The Everything Ensemble Edge

Rich Caruana, Alexandru Niculescu, Geoff Crew, and Alex Ksikes have done a lot of empirical testing which shows that using all methods to make a prediction is more powerful than using any single method. This is in rough agreement with the Bayesian way of solving problems, but based upon a different (essentially empirical) motivation. A rough summary is:

  1. Take all of {decision trees, boosted decision trees, bagged decision trees, boosted decision stumps, K nearest neighbors, neural networks, SVM} with all reasonable parameter settings.
  2. Run the methods on each problem of 8 problems with a large test set, calibrating margins using either sigmoid fitting or isotonic regression.
  3. For each loss of {accuracy, area under the ROC curve, cross entropy, squared error, etc…} evaluate the average performance of the method.

A series of conclusions can be drawn from the observations.

  1. (Calibrated) boosted decision trees appear to perform best, in general although support vector machines and neural networks give credible near-best performance.
  2. The metalearning algorithm which simply chooses the best (based upon a small validation set) performs much better.
  3. A metalearning algorithm which combines the predictors in an ensemble using stepwise refinement of validation set performance appears to perform even better.

There are a number of caveats to this work: it was only applied on large datasets there is no guarantee that the datasets are representative of your problem (although efforts were made to be representative in general), and the size of the training set was fixed rather than using the natural size given by the problem. Despite all these caveats, the story told above seems compelling: if you want maximum performance, you must try many methods and somehow combine them.

The most significant drawback of this method is computational complexity. Techniques for reducing the computational complexity are therefore of significant interest. It seems plausible that there exists some learning algorithm which typically performs well whenever any of the above algorithms can perform well at a computational cost which is significantly less than “run all algorithm on all settings and test”.

A fundamental unanswered question here is “why?” in several forms. Why have the best efforts of many machine learning algorithm designers failed to capture all the potential predictive strength into a single coherent learning algorithm? Why do ensembles give such a significant consistent edge in practice? A great many papers follow the scheme: invent a new way to create ensembles, test, observe that it improves prediction performance at the cost of more computation, and publish. There are several pieces of theory explain individual ensemble methods, but we seem to have no convincing theoretical statement explaining why they almost always work.

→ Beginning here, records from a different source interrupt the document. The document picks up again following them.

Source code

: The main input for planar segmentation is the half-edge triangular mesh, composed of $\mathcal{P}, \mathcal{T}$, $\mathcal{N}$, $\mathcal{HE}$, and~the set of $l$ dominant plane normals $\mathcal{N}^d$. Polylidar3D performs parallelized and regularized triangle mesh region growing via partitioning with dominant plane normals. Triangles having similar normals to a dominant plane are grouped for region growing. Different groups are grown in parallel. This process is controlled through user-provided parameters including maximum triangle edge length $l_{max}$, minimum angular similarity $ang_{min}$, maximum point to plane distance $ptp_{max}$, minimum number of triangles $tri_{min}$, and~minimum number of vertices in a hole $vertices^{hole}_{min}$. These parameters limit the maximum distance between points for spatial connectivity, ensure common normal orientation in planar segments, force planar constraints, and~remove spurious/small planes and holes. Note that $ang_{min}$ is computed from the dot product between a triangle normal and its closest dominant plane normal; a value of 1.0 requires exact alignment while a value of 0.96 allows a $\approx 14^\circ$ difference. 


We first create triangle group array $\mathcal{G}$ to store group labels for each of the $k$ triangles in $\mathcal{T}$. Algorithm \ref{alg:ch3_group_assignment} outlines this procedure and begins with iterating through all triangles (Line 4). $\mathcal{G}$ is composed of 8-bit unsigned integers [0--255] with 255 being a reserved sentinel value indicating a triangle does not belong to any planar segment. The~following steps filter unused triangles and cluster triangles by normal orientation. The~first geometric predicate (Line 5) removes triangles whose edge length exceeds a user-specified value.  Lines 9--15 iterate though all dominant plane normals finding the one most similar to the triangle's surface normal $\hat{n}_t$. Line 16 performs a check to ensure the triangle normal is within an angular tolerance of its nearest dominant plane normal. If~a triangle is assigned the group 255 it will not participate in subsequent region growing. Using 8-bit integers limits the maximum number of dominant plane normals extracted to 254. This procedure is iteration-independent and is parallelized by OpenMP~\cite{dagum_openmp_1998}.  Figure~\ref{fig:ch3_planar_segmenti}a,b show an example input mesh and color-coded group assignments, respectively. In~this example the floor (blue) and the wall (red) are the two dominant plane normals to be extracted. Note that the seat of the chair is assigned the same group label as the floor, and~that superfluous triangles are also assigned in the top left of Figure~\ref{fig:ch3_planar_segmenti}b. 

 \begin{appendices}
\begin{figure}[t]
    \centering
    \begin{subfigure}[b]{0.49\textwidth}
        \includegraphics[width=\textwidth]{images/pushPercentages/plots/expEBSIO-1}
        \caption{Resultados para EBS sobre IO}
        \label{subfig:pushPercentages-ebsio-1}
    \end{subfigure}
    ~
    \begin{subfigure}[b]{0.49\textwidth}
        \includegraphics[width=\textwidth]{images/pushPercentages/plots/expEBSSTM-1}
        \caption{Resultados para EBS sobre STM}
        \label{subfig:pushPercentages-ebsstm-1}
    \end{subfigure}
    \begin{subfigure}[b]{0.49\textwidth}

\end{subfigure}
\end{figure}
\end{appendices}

18 Replies to “The Everything Ensemble Edge”

  1. Would you count a PAC-Bayesian approach which could handle directly averaging or voting classifiers as an important step towards the goal of your last sentence? As far as I’m aware, at the moment error rates bounds for these classifiers are calculated by doubling the bound for the corresponding Gibbs sampled classifier. Do you know what progress has been made in a more direct approach? If there were such results, they ought to tie in neatly with the minimum relative entropy approach of Jebara et al.

  2. The link ‘using all methods to make a prediction’ needs fixing. The paper referred to is very interesting. Something perhaps surprising is how small a contribution to the ensemble of models for the two classification problems is made by SVMs (last column of Table 3), when Table 1 shows them performing so well when working alone.

  3. I think the PAC-Bayes approach illustrates the shortcomings very well. Using the PAC-Bayes theorem, we know that it is possible to tightly bound the error rate of many stochastic classifiers, but this does not directly apply to ensemble classifiers. Every attempt to make this apply, so far, has been unappealing.

    The doubling argument uses the pigeonhole principle to show that the error rate of an ensemble is at most twice it’s stochastic average. The reason why this is unappealing in practice is that many problem have a minimum error rate of (say) 0.25. When doubled, a bound of 0.5 is not particularly compelling.

    There is another argument which avoids this doubling of the base error with messier constants. The argument was first made in the original “margins are good” theory paper. Perhaps a simpler version of the argument is in the Pac-Bayes and Margins paper.

    Neither of these arguments really proves that you prefer the ensemble to the stochastic classifier as seems to be absolutely true in practice.

  4. Link fixed (thanks).

    The lack of representation of SVMs in the ensemble might easily be a competition effect. If there are several base systems which get at the same bias, you might expect that the best of them is under-represented because one of the similar systems happens to edge it out on any particular problem.

  5. One way to get a sense of this might be in terms of a finite number of voters. Imagine 101 voters each of whose true error rates is 10%. Then the voting error rate can vary between 0% and 10%, depending on how independent their errors are. It might look as though one could arrange things to get a higher than 10% rate, but if 51 of them made their errors on the same data, there would only be 50 voters left, and even if these people’s errors were made on the same data, it wouldn’t be enough for an overall error.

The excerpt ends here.